4. Pembeli unit apartemen tidak mendapat kedudukan yang adil dalam perjanjian dengan pengembang, khususnya dalam hal apabila ada keterlambatan pemenuhan prestasi. Misalnya nih ketika saya telat membayar cicilan, maka saya PASTI akan dikenai denda. Sementara ketika pengembang telat menyelesaikan pembangunan unit sesuai janjinya, tidak ada sanksi/denda yang untuk mereka.
5. Perlu sangat dipertimbangkan mengenai biaya “After Living”, seperti biaya listrik, air, pemeliharaan, dan sebagainya. Hal ini karena yang menentukan tarifnya bukan dari PLN untuk listrik, atau PAM untuk air, tapi yang menentukan adalah pengembangnya sendiri. Sehingga, tarif yang dipatok biasanya lebih tinggi dari tarif pada umumnya.

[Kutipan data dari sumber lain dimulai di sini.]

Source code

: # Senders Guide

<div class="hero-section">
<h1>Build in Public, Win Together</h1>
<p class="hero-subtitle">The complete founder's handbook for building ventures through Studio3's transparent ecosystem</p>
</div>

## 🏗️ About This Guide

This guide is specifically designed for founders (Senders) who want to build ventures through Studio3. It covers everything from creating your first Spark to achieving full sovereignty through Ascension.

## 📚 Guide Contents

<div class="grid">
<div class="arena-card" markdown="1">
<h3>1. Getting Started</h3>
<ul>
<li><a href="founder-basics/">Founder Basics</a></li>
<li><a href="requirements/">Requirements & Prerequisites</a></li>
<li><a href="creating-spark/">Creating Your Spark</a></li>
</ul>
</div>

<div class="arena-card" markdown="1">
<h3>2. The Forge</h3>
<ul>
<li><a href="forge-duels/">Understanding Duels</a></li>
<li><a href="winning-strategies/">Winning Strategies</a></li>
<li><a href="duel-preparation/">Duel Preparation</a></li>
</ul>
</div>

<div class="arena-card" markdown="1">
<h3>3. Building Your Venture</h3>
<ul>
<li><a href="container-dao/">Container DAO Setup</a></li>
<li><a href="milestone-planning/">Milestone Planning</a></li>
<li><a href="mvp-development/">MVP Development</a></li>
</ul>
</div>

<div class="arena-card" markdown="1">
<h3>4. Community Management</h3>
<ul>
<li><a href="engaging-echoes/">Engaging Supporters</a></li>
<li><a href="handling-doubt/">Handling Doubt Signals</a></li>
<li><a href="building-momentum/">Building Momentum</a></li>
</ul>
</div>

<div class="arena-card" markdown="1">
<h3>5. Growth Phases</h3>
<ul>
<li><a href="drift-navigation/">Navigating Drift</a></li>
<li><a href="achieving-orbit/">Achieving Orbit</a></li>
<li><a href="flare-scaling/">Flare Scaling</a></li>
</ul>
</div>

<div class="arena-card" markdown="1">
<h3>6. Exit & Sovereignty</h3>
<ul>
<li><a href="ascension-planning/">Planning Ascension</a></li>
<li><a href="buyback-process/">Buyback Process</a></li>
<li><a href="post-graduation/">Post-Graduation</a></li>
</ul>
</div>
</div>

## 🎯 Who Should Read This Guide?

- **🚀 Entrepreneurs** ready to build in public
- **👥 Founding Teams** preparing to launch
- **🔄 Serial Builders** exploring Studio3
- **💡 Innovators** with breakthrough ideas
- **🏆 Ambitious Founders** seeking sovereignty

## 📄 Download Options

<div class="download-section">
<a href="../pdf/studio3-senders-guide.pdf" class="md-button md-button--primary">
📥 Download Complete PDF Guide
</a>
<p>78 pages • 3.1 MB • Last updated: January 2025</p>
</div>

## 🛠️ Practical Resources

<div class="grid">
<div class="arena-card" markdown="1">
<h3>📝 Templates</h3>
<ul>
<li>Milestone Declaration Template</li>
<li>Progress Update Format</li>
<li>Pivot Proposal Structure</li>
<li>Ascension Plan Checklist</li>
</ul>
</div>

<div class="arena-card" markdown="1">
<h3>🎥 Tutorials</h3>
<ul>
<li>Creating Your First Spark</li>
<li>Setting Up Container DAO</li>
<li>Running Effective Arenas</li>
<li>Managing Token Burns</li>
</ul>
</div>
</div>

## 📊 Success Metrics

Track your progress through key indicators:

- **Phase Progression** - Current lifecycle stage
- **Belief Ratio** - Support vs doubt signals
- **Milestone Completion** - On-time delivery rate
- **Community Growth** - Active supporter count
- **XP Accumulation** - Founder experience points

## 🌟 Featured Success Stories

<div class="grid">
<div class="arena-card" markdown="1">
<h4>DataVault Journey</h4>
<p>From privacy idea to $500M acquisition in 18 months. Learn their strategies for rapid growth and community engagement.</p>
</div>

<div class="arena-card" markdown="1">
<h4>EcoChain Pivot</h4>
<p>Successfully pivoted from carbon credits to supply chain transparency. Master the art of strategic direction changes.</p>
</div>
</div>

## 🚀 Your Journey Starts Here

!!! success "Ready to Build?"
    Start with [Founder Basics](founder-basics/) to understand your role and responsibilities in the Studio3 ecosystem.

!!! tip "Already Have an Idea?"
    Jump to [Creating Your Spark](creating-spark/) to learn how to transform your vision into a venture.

6. Kualitas bangunan pun perlu diperhatikan, karena saat saya amati tampak kurang baik. Memang hal ini wajar mengingat apartemen bersubsidi adalah apartemen yang dibangun dengan biaya relatif rendah, dan target pasarnya adalah menengah ke bawah. Tapi sebetulnya, dengan harga yang sama kita bisa mendapatkan rumah biasa yang kualitasnya lebih bagus dan ukurannya lebih luas.
7. Poin terakhir yang cukup mengerikan adalah beberapa apartemen ternyata ada yang ijin pembangunannya belum beres, seperti yang terjadi pada apartemen kenalan saya.
Dari beberapa poin di atas, dapat disimpulkan bahwa apartemen bersubsidi adalah proyek yang kurang direncanakan dengan matang oleh pemerintah. Saya tidak tahu mengapa pemerintah sepertinya kurang mengawasi pembangunan apartemen bersubsidi, terkesan dibiarkan begitu saja berjalan. Padahal saat ini sudah makin menjamur penjualan apartemen dengan tema semacam itu, khususnya di Ibukota Jakarta, beberapa diantaranya membawa-bawa nama pemerintah dalam memasarkan produknya, misalnya diberitahukan bahwa apartemen X diresmikan oleh pemerintah. Dikhawatirkan bila tidak diawasi dengan ketat akan menimbulkan kerugian bagi warga negara yang membeli.